:: RECORDS FOR THIS TASK
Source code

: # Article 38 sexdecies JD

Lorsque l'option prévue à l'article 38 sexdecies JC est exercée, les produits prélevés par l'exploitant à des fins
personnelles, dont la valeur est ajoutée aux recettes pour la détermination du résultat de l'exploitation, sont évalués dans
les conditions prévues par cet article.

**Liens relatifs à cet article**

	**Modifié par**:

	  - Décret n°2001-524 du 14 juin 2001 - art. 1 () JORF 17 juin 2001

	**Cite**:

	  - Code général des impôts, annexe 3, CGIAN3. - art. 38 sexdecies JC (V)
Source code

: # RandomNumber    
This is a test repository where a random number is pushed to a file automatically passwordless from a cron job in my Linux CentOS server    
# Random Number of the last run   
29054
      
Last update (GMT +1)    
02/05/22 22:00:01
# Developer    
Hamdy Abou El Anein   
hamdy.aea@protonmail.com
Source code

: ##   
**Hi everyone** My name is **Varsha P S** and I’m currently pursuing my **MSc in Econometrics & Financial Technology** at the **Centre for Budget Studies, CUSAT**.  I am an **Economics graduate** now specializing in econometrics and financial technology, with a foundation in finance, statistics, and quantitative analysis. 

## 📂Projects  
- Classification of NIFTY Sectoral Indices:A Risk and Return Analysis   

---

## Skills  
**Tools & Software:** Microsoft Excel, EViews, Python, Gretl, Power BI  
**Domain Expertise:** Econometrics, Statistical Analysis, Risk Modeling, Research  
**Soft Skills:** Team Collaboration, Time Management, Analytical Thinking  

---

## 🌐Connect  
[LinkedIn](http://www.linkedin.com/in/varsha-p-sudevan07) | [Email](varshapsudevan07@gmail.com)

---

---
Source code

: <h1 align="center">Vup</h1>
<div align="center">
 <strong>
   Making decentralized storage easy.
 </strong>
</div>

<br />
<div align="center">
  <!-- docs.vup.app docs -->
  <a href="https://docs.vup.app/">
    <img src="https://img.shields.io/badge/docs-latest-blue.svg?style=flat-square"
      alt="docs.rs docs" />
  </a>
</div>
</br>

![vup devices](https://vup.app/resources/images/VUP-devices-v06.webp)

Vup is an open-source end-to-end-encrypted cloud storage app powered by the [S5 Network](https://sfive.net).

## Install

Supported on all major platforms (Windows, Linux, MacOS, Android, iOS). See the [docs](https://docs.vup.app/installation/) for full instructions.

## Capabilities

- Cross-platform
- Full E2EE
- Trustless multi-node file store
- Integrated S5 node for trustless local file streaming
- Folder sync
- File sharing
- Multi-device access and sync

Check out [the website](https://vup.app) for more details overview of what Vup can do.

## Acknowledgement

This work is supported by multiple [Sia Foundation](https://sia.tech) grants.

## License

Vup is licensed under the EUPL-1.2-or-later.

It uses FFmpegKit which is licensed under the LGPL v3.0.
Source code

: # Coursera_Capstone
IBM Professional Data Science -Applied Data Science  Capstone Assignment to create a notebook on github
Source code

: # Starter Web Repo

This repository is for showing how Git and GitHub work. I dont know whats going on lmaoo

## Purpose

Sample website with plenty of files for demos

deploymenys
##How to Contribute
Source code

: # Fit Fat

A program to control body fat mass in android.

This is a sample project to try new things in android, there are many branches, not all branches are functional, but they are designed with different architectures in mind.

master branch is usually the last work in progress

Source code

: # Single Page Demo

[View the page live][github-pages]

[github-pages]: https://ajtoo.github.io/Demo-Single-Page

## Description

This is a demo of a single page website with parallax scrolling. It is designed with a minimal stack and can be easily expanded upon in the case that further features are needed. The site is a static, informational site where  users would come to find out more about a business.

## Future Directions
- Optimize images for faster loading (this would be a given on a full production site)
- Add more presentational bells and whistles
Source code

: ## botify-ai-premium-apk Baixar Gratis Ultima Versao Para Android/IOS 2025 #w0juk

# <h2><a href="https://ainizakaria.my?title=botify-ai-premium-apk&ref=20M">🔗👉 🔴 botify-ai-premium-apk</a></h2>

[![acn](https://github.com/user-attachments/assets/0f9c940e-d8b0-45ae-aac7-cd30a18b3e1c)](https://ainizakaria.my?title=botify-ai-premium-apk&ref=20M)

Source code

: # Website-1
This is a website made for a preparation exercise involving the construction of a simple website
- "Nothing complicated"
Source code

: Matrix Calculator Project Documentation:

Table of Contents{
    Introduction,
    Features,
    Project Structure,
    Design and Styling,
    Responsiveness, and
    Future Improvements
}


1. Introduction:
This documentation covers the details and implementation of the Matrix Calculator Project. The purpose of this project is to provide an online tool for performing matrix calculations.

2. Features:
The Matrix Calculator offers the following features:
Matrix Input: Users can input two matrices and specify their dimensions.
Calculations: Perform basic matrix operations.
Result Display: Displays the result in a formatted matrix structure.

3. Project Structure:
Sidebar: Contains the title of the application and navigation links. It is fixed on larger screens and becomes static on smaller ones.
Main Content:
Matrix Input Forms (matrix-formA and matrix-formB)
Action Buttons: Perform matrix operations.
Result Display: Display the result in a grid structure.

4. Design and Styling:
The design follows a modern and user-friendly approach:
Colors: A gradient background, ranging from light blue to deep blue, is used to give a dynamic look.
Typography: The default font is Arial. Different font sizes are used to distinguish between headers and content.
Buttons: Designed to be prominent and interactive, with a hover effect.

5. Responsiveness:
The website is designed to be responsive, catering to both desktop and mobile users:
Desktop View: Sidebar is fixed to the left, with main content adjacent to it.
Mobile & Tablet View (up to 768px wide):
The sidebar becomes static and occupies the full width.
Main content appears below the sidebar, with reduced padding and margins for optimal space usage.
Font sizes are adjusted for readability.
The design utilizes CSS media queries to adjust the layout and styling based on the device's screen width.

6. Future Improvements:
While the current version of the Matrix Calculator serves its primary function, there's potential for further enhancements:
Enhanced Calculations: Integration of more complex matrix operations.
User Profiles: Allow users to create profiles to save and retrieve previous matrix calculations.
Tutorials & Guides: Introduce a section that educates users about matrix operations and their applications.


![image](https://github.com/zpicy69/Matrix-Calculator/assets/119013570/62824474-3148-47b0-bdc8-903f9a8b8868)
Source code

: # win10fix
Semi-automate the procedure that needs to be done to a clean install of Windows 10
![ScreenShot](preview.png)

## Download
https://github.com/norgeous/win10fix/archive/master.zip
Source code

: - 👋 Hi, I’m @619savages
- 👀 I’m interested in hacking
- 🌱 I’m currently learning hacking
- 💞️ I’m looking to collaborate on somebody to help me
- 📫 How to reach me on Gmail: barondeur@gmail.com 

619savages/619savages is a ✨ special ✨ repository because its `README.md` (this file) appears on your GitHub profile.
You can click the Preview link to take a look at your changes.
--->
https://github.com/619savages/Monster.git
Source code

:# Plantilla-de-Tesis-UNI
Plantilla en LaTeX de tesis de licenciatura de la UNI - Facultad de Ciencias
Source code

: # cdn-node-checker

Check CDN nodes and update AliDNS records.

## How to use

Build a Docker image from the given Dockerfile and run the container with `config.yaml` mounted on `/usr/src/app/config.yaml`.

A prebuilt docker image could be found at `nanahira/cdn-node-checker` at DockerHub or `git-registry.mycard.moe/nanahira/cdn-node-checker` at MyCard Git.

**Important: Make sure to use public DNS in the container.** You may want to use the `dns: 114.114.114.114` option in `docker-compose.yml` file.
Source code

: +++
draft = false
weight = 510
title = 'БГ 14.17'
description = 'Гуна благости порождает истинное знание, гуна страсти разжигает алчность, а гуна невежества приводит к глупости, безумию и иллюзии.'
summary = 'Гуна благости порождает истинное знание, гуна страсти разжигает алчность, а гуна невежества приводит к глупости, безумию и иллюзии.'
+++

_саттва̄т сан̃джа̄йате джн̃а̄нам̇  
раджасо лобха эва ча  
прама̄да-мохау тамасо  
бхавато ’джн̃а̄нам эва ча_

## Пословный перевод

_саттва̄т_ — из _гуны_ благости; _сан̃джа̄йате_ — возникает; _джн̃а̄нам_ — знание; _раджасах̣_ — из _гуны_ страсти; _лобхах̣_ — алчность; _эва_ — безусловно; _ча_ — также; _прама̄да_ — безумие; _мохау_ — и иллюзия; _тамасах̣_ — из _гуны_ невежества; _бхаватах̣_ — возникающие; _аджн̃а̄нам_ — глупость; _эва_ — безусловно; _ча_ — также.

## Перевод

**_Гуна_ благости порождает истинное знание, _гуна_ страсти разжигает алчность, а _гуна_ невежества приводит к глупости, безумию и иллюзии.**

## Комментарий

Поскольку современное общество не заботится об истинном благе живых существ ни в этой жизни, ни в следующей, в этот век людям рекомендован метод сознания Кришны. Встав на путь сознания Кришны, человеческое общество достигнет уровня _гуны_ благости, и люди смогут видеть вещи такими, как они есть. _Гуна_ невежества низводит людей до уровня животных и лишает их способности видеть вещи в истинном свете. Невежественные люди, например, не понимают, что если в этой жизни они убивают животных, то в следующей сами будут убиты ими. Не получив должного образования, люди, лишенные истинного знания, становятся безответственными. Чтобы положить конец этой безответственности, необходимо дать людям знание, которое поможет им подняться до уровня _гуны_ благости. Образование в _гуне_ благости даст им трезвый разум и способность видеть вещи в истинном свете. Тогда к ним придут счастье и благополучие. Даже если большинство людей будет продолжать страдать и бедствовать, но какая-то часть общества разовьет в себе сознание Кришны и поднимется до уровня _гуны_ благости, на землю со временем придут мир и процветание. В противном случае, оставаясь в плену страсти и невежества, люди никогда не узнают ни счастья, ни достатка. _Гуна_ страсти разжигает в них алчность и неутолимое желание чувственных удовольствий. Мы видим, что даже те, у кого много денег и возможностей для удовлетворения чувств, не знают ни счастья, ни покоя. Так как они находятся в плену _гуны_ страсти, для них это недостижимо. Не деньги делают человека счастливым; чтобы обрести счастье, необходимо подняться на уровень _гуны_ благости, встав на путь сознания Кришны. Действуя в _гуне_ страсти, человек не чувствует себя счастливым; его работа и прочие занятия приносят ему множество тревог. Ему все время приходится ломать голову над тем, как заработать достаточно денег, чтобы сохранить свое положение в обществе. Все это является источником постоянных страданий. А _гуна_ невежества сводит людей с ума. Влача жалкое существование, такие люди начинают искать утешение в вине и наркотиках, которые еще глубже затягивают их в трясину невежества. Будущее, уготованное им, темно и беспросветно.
::::
* **WORK TASK**:
Copy all lines of the material above where the string "that" occurs.

* **RESULT FOR THIS EXERCISE**:
This is a demo of a single page website with parallax scrolling. It is designed with a minimal stack and can be easily expanded upon in the case that further features are needed. The site is a static, informational site where  users would come to find out more about a business.
Tutorials & Guides: Introduce a section that educates users about matrix operations and their applications.
Semi-automate the procedure that needs to be done to a clean install of Windows 10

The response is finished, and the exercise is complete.